AKP’nin kara gün dostu bir yardım kuruluşu olan Kızılayı bile âdeta holdinge dönüştürmeye kalktığını kaydeden Köksal, “Kızılaya, 2020'de, New York'un Manhattan semtindeki gökdelen yapımı için 8 milyon dolar bağışlattınız, depremde vatandaşımızı çadırsız bıraktınız. Kızılay üreticiden eğer o gün 20 dolardan 2 kişilik çadır almış olsaydı 400 bin çadır almış olacaktı o parayla ve bu 400 bin çadır 800 bin vatandaşımızı deprem bölgesinde soğuktan koruyacaktı. Ama nerede; yok.” şeklinde konuştu.

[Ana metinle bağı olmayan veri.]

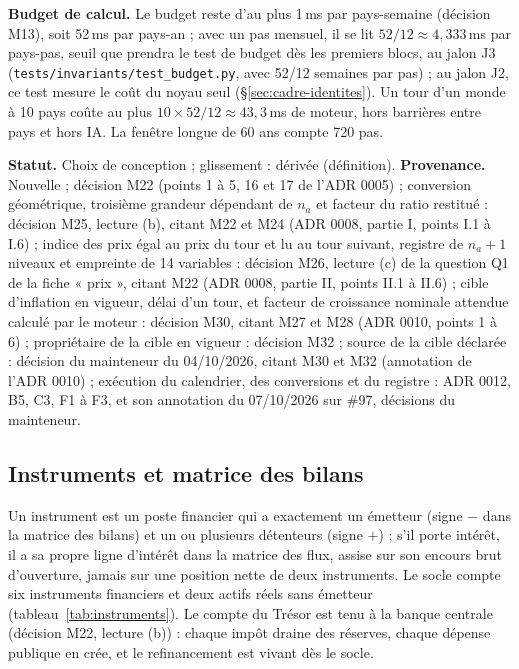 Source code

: \documentclass[11pt,a4paper]{article}
\begin{document}
\textbf{Budget de calcul.} Le budget reste d'au plus 1\,ms par pays-semaine (décision M13), soit 52\,ms par pays-an ; avec un pas mensuel, il se lit $52/12 \approx 4{,}333$\,ms par pays-pas, seuil que prendra le test de budget dès les premiers blocs, au jalon J3 (\nolinkurl{tests/invariants/test_budget.py}, avec 52/12 semaines par pas) ; au jalon J2, ce test mesure le coût du noyau seul (\S\ref{sec:cadre-identites}). Un tour d'un monde à 10 pays coûte au plus $10 \times 52/12 \approx 43{,}3$\,ms de moteur, hors barrières entre pays et hors IA. La fenêtre longue de 60 ans compte 720 pas.

\textbf{Statut.} Choix de conception ; glissement : dérivée (définition). \textbf{Provenance.} Nouvelle ; décision M22 (points 1 à 5, 16 et 17 de l'ADR 0005) ; conversion géométrique, troisième grandeur dépendant de $n_a$ et facteur du ratio restitué : décision M25, lecture (b), citant M22 et M24 (ADR 0008, partie I, points I.1 à I.6) ; indice des prix égal au prix du tour et lu au tour suivant, registre de $n_a + 1$ niveaux et empreinte de 14 variables : décision M26, lecture (c) de la question Q1 de la fiche « prix », citant M22 (ADR 0008, partie II, points II.1 à II.6) ; cible d'inflation en vigueur, délai d'un tour, et facteur de croissance nominale attendue calculé par le moteur : décision M30, citant M27 et M28 (ADR 0010, points 1 à 6) ; propriétaire de la cible en vigueur : décision M32 ; source de la cible déclarée : décision du mainteneur du 04/10/2026, citant M30 et M32 (annotation de l'ADR 0010) ; exécution du calendrier, des conversions et du registre : ADR 0012, B5, C3, F1 à F3, et son annotation du 07/10/2026 sur \#97, décisions du mainteneur.

\subsection{Instruments et matrice des bilans}
\label{sec:cadre-bilans}
Un instrument est un poste financier qui a exactement un émetteur (signe $-$ dans la matrice des bilans) et un ou plusieurs détenteurs (signe $+$) ; s'il porte intérêt, il a sa propre ligne d'intérêt dans la matrice des flux, assise sur son encours brut d'ouverture, jamais sur une position nette de deux instruments. Le socle compte six instruments financiers et deux actifs réels sans émetteur (tableau~\ref{tab:instruments}). Le compte du Trésor est tenu à la banque centrale (décision M22, lecture (b)) : chaque impôt draine des réserves, chaque dépense publique en crée, et le refinancement est vivant dès le socle.
\end{document}
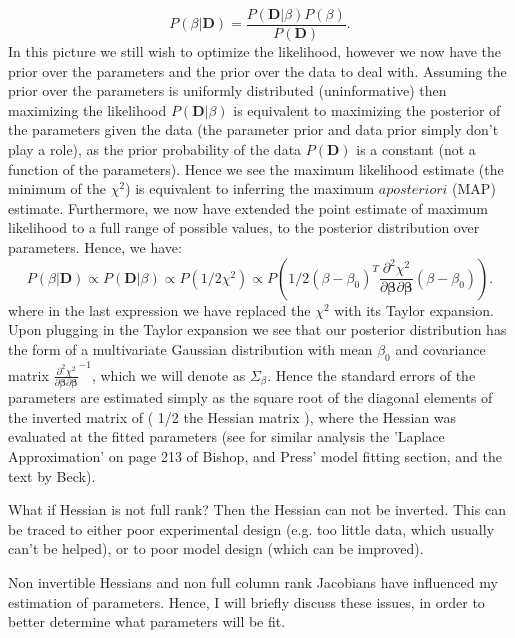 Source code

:  \begin{equation}
 P(\beta|\mathbf{D}) =\frac{ P(\mathbf{D}| \beta)P(\beta)}{P(\mathbf{D})} .
 \end{equation}
 In this picture we still wish to optimize the likelihood, however we now have the prior over the parameters and the prior over the data to deal with.  Assuming the prior over the parameters is uniformly distributed (uninformative) then maximizing the likelihood $P(\mathbf{D}| \beta)$ is equivalent to maximizing the posterior of the parameters given the data (the parameter prior and data prior simply don't play a role), as the prior probability of the data $P(\mathbf{D})$ is a constant (not a function of the parameters).  Hence we see the maximum likelihood estimate (the minimum of the $\chi^2$) is equivalent to inferring the maximum $a posteriori$ (MAP) estimate.  Furthermore, we now have extended the point estimate of maximum likelihood to a full range of possible values, to the posterior distribution over parameters.  Hence, we have:
 \begin{equation}
 P(\beta|\mathbf{D}) \propto P(\mathbf{D}| \beta) \propto P(1/2\chi^2) \propto P(1/2(\beta-\beta_0)^T \frac{\partial^2{\chi^2}}{\partial{\mathbf{\beta}}\partial{\mathbf{\beta}}}(\beta-\beta_0)) .
 \end{equation}
 where in the last expression we have replaced the $\chi^2$ with its Taylor expansion.  Upon plugging in the Taylor expansion we see that our posterior distribution has the form of a multivariate Gaussian distribution with mean $\beta_0$ and covariance matrix $\frac{\partial^2{\chi^2}}{\partial{\mathbf{\beta}}\partial{\mathbf{\beta}}}^{-1}$, which we will denote as $\Sigma_{\beta}$.  Hence the standard errors of the parameters are estimated simply as the square root of the diagonal elements of the inverted matrix of ( 1/2 the Hessian matrix ), where the Hessian was evaluated at the fitted parameters (see for similar analysis the 'Laplace Approximation' on page 213 of Bishop\cite{bishop}, and Press' model fitting section\cite{press_etal:1996}, and the text by Beck\cite{beck}).
 
 What if Hessian is not full rank?  Then the Hessian can not be inverted.  This can be traced to either poor experimental design (e.g. too little data, which usually can't be helped), or to poor model design (which can be improved).  
 
 Non invertible Hessians and non full column rank Jacobians have influenced my estimation of parameters.  Hence, I will briefly discuss these issues, in order to better determine what parameters will be fit.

İNSANLAR ENKAZ ALTINDA CAN VERİRKEN, ABARTILACAK BİR ŞEY YOK DEYİP, IBAN İSTEDİLER


Milletvekili Burcu Köksal, AKP’nin kriz yönetimindeki beceriksizliği yüzünden insanların enkaz altında kaderiyle baş başa kaldıklarını dile getirerek, “Deprem oluyor, insanlar ölüyor, biri çıkar "Not alıyoruz." der, biri çıkar "Kader!" der, biri çıkar "Talimat gelmedi." der, biri çıkar "Sessiz olacaksın!" der, biri çıkar "Abartılacak bir şey yok." der, biri çıkar helallik ister "IBAN..." der ama kimse istifa etmez çünkü sizin kitabınızda her fırsattan istifade etmek var, istifa yok; "İstifa edin." diyenlere de tahammülünüz yok. Kışlada, camide, okulda, miting yaparken, 20-30 çakalı Anıtkabir'e doldurup "Erdoğan..." diye höykürtürken, Arda, Rıdvan gibi yandaşlara "Ben de varım." dedirtirken siyaset yapmak mübah ama seyircinin "Hükûmet istifa!" demesi siyaset, öyle mi? Hadi oradan! Bir de her şeyi yapıp yapıp da sorumluluk hissetmiyorsunuz ya... Ekonomi bozulur, marketler ile esnaflar; yangınlar olur, ağaçlar; sel olur, dere yatakları; deprem olur, kader; göçük olur, fıtrat suçlu ama siz, maşallah, sütten çıkmış ak kaşıksınız, öyle mi? Öyle sağa sola çamur atarak sorumluluktan yırtamazsınız. Yıkılan her binadan, dökülen her kandan, sefalete sürüklenen her hayattan siz sorumlusunuz. Kriz yönetimindeki beceriksizliğiniz yüzünden insanları enkaz altında kaderiyle baş başa bırakacak kadar acizsiniz. Kaçmak yok, hesap var, bu hesabı da sandıkta millete vereceksiniz.” ifadelerini kullandı.